Within the records below, repeat each line exactly but keep every picture out of the copy.

(Stored data entries)
▬▬▬

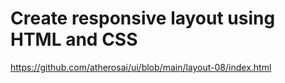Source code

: # Create responsive layout using HTML and CSS
https://github.com/atherosai/ui/blob/main/layout-08/index.html


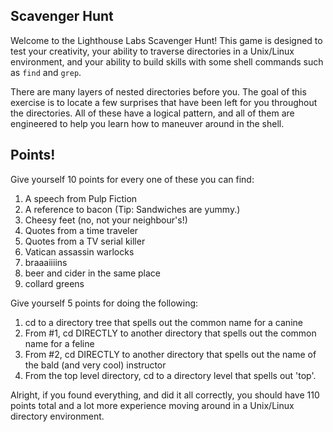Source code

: ## Scavenger Hunt

Welcome to the Lighthouse Labs Scavenger Hunt! This game is designed to test your creativity, your ability to traverse directories in a Unix/Linux environment, and your ability to build skills with some shell commands such as `find` and `grep`. 

There are many layers of nested directories before you. The goal of this exercise is to locate a few surprises that have been left for you throughout the directories. All of these have a logical pattern, and all of them are engineered to help you learn how to maneuver around in the shell.

## Points!

Give yourself 10 points for every one of these you can find:

1. A speech from Pulp Fiction
2. A reference to bacon (Tip: Sandwiches are yummy.)
3. Cheesy feet (no, not your neighbour's!)
4. Quotes from a time traveler
5. Quotes from a TV serial killer
6. Vatican assassin warlocks
7. braaaiiiins
8. beer and cider in the same place
9. collard greens

Give yourself 5 points for doing the following:
1. cd to a directory tree that spells out the common name for a canine
2. From #1, cd DIRECTLY to another directory that spells out the common name for a feline
3. From #2, cd DIRECTLY to another directory that spells out the name of the bald (and very cool) instructor
4. From the top level directory, cd to a directory level that spells out 'top'.

Alright, if you found everything, and did it all correctly, you should have 110 points total and a lot more experience moving around in a Unix/Linux directory environment.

▬▬▬

#### WRITTEN RESPONSE
Source code

: # Create responsive layout using HTML and CSS
https://github.com/atherosai/ui/blob/main/layout-08/index.html


Source code

: ## Scavenger Hunt

Welcome to the Lighthouse Labs Scavenger Hunt! This game is designed to test your creativity, your ability to traverse directories in a Unix/Linux environment, and your ability to build skills with some shell commands such as `find` and `grep`. 

There are many layers of nested directories before you. The goal of this exercise is to locate a few surprises that have been left for you throughout the directories. All of these have a logical pattern, and all of them are engineered to help you learn how to maneuver around in the shell.

## Points!

Give yourself 10 points for every one of these you can find:

1. A speech from Pulp Fiction
2. A reference to bacon (Tip: Sandwiches are yummy.)
3. Cheesy feet (no, not your neighbour's!)
4. Quotes from a time traveler
5. Quotes from a TV serial killer
6. Vatican assassin warlocks
7. braaaiiiins
8. beer and cider in the same place
9. collard greens

Give yourself 5 points for doing the following:
1. cd to a directory tree that spells out the common name for a canine
2. From #1, cd DIRECTLY to another directory that spells out the common name for a feline
3. From #2, cd DIRECTLY to another directory that spells out the name of the bald (and very cool) instructor
4. From the top level directory, cd to a directory level that spells out 'top'.

Alright, if you found everything, and did it all correctly, you should have 110 points total and a lot more experience moving around in a Unix/Linux directory environment.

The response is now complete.